▸ **DATA EXTRACT**
=== Section Start ===
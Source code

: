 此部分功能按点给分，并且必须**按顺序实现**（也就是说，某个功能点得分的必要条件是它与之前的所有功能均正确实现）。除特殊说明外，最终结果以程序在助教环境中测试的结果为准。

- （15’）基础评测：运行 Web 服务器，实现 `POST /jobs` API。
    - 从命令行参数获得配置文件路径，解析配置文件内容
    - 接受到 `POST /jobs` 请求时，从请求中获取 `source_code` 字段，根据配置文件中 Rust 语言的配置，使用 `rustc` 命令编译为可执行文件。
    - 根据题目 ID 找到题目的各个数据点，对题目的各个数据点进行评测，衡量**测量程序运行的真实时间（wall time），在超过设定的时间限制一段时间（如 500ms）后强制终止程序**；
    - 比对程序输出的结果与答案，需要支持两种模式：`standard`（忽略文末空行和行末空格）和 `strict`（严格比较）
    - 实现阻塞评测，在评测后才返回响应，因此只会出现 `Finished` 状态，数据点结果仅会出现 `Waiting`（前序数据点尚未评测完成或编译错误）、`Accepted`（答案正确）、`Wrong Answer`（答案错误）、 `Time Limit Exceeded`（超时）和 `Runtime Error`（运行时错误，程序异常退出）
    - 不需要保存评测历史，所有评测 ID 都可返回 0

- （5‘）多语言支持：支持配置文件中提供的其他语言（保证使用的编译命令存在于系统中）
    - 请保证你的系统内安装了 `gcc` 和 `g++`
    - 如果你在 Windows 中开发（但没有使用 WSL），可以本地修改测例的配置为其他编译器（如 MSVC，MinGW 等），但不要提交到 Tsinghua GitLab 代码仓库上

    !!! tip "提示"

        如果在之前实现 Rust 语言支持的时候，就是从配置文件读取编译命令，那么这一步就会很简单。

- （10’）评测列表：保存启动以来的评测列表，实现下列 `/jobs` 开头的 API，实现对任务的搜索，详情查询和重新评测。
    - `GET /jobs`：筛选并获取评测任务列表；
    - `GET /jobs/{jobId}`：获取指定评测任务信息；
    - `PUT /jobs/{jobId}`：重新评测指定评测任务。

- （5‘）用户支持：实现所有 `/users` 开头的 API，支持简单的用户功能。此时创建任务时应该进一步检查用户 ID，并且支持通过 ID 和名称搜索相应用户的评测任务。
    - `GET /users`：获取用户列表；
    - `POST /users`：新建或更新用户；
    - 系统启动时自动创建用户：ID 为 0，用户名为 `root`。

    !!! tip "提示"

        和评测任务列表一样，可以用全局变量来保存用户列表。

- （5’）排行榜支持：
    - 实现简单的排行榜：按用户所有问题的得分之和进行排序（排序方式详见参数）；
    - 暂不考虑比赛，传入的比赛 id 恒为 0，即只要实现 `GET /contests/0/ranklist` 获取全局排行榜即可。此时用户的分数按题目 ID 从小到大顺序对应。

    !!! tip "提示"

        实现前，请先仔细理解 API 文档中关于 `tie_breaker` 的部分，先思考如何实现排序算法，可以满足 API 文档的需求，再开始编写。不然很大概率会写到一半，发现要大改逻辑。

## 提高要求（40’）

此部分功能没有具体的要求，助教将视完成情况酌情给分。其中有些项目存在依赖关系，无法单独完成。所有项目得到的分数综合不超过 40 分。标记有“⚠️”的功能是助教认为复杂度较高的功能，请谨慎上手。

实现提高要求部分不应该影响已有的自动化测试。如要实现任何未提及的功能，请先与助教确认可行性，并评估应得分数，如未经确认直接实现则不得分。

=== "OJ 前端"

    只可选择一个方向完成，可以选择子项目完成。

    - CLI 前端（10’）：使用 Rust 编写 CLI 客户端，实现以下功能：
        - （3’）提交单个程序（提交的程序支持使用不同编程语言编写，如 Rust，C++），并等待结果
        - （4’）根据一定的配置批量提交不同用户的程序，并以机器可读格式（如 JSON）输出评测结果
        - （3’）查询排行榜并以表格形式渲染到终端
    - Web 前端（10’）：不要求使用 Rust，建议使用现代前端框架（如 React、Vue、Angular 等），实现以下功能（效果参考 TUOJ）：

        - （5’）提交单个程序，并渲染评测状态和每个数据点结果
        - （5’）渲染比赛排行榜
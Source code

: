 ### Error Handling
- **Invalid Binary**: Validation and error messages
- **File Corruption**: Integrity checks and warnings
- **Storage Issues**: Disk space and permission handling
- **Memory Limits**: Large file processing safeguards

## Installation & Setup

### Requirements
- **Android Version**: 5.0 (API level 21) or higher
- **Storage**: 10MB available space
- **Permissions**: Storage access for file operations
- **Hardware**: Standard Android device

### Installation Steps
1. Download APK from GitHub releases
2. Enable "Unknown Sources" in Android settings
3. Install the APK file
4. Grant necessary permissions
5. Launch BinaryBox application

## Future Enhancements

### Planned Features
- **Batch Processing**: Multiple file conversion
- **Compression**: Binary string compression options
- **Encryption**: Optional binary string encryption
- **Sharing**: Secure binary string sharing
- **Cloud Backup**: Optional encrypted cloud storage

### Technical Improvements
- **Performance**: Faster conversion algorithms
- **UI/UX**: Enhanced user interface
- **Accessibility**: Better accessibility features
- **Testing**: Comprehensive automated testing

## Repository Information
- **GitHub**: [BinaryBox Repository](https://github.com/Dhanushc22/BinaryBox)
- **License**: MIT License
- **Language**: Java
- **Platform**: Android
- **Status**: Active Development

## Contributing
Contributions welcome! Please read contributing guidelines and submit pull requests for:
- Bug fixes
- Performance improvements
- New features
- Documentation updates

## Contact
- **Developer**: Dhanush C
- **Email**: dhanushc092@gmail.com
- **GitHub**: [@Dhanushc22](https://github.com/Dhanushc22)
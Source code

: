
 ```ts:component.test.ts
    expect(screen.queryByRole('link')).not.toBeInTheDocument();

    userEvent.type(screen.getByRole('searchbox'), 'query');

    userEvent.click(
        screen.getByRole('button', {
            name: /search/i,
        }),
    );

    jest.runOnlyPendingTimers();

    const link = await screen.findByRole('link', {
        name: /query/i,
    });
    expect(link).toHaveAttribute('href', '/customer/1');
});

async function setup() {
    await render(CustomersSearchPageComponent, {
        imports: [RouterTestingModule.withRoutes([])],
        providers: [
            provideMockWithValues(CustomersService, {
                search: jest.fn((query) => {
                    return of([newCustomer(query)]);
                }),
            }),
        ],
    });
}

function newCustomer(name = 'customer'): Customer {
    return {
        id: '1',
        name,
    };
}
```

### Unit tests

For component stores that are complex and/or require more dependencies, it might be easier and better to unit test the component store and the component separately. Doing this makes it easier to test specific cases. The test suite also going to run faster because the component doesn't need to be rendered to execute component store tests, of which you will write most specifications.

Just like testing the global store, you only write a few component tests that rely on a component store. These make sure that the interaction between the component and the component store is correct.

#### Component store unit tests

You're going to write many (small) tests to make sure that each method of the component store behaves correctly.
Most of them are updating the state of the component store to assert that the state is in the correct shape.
=== Section End ===
▸ **PROBLEM DESCRIPTION**
The answer must consist of every line from the entries above that contains "提交单个程序".

▸ **TASK ANSWER**
        - （3’）提交单个程序（提交的程序支持使用不同编程语言编写，如 Rust，C++），并等待结果
        - （5’）提交单个程序，并渲染评测状态和每个数据点结果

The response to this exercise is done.